James, a foreign correspondent (Michael Gravois) who's spent his entire career/adult life documenting the atrocities of war complains about how Americans, of a certain class and disposition, go to see plays that reinforce previously existing worldviews and self-images. We go home basically unchanged, he argues, but feeling like we’ve meaningfully engaged with the world and its woes. Like driving with your headlights on to show you “support the troops,” these personally affirming, but hollow rituals, James suggests, make people feel like they are participating when they're only consuming, and are more aligned with problems than with solutions.
As a nicely-imagined counterpoint to all of this Margulies has given James a new obsession. He’s becoming a critic, fascinated with bloody snuff-fluff cinema and convinced that the Saw series, and similar torture porn says something unexpected about the modern condition. He’s just not sure what, exactly.

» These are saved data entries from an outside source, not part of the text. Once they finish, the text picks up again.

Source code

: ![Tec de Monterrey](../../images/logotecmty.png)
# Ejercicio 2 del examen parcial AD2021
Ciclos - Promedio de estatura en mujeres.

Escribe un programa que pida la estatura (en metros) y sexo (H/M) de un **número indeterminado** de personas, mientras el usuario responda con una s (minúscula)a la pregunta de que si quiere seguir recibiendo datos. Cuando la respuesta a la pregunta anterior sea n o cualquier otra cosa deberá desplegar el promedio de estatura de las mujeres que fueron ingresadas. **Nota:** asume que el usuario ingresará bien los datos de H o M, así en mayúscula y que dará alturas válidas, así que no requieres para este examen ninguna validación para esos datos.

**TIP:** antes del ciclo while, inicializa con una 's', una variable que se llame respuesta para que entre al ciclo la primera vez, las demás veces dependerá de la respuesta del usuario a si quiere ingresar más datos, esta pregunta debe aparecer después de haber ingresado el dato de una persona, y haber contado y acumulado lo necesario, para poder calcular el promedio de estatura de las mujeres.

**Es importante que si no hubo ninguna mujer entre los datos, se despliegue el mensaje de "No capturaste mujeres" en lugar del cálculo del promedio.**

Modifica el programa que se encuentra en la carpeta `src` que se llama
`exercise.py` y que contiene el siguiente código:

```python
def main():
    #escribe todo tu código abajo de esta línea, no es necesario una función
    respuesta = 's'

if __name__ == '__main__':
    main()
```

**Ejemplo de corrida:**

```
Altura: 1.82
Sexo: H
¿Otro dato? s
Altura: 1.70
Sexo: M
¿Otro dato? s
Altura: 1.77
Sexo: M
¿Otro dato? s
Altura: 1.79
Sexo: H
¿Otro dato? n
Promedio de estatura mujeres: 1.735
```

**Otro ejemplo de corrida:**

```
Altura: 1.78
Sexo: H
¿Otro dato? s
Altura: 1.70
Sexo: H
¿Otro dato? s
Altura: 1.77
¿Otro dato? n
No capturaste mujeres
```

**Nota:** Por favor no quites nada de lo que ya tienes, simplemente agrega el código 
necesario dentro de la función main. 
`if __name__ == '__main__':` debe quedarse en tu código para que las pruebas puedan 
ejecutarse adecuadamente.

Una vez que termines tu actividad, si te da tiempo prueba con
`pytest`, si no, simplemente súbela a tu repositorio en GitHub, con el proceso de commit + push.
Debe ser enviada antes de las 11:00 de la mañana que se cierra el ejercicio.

Time Stands Still wallows in visceral sado masochistic pleasures. After James more or less reviews the first act of the play he lives in (potentially insulting a swath of the audience along the way) it’s difficult to experience the drama as anything but another kind of commodity. It's difficult to not see selfishness and hypocrisy at the core of everything the main characters do. It makes arguably brave, intelligent, committed people look petty and small, and impossible to like as they pursue unique personal comforts like addicts, while managing more common obstacles like injury, insult, and infidelity. Normally, that might not be a good thing, and that's why this play is special.
The play’s jabs at the audience, and the ritual of live performance are bracing and the big themes emerging in act one crumble as the political turns personal.
The basics: Set in an in a nice but neglected Brooklyn apartment Time Stands still chronicles the quickly evolving relationship between a small group of longtime friends, lovers, and ex-lovers.
James returns home to cope with the nervous breakdown he suffered after seeing one too many kids blown to bits. Sarah, a respected photographer, and James’ life partner (Leah Bray Nichols) follows shortly thereafter when her body is similarly ripped apart by a roadside bomb that kills her guide.
Sarah, the intellectual daughter of wealthy Southern Conservatives, is badly injured, permanently scarred, and grief stricken. She is entirely unable to imagine the kind of mundane upper middle-class life James is trying to embrace.
James and Sarah eventually formalize their relationship with marriage vows. They observe the ever-expanding happiness their old friend Richard (Barclay Roberts) seems to have found in his new, somewhat gooey, romance with a sweet, simple (and extremely young) woman (Katelyn Nichols). The previously unthinkable possibility of children is broached. But life is messy.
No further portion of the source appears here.